Valérie Legrand, expo Roses Poudrées © Stéphane Chaing
V.L. : En octobre, ce sera notre deuxième exposition. La première c’est Fanny qui en a eu l’idée. Quand elle a commencé à voir les tableaux, puisqu’il s’agit de photos imprimées sur toile, et surtout leur quantité, elle a dit “il faut que l’on montre aux gens l’importance de ce que l’on fait en montant une expo itinérante”. Notre premier événement a donc eu lieu en septembre 2019 à l’abbaye de Fontevraud. Une énorme manifestation où l’on a invité toutes nos roses à une visite guidée privée de l’abbaye en VIP, et puis après vernissage de l’exposition en présence de 130 personnes. Côté photos, il y avait un peu de tout puisqu’à chaque fois, on fait appel à des photographes différents.

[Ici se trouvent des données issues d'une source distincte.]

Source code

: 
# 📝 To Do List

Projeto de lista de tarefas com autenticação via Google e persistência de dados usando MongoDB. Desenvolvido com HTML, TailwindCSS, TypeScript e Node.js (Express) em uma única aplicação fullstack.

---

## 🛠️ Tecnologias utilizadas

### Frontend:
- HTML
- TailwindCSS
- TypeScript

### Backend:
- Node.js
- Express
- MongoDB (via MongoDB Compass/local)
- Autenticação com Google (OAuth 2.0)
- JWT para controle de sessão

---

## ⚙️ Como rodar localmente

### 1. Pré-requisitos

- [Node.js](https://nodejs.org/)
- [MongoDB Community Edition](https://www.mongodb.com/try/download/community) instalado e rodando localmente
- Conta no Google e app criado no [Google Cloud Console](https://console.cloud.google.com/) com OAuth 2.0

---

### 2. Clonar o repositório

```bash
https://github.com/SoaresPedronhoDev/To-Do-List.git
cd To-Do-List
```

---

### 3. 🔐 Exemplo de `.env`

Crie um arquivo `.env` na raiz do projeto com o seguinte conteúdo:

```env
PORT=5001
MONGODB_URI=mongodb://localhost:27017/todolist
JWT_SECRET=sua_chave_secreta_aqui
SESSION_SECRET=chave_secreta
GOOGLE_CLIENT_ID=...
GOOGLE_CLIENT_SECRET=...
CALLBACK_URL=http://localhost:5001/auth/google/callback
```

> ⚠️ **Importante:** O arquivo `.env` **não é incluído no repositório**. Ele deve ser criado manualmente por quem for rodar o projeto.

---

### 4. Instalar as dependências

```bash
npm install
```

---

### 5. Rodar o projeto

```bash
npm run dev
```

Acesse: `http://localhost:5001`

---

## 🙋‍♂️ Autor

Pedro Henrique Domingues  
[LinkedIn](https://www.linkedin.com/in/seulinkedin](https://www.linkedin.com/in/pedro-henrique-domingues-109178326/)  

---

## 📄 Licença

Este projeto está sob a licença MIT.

Cette exposition a eu un grand succès, elle a beaucoup voyagé et elle est encore visible du 13 octobre au 7 novembre à la médiathèque de Meug-sur-Loire.
En revanche la nouvelle expo est plus construite avec uniquement des clichés en noir et blanc et le fil conducteur ce sont mes textes puisque pour Fanny, il faut que les sourires soient contrebalancés avec de la réalité et pour elle mes écrits sont de l’émotion et de la réalité. Elle a donc choisi dix textes de mon blog pour faire passer les vrais messages. Car le cancer n’est pas que rose, c’est pas qu’au mois d’octobre. Il y a de la solitude et aussi beaucoup de questionnements. Donc il faut faire connaître l’association et les roses poudrées, les femmes touchées par un cancer et qui ont des besoins. On les rend belles, on leur fait du bien mais il ne faut jamais oublier que leur vie, ce n’est pas que ça.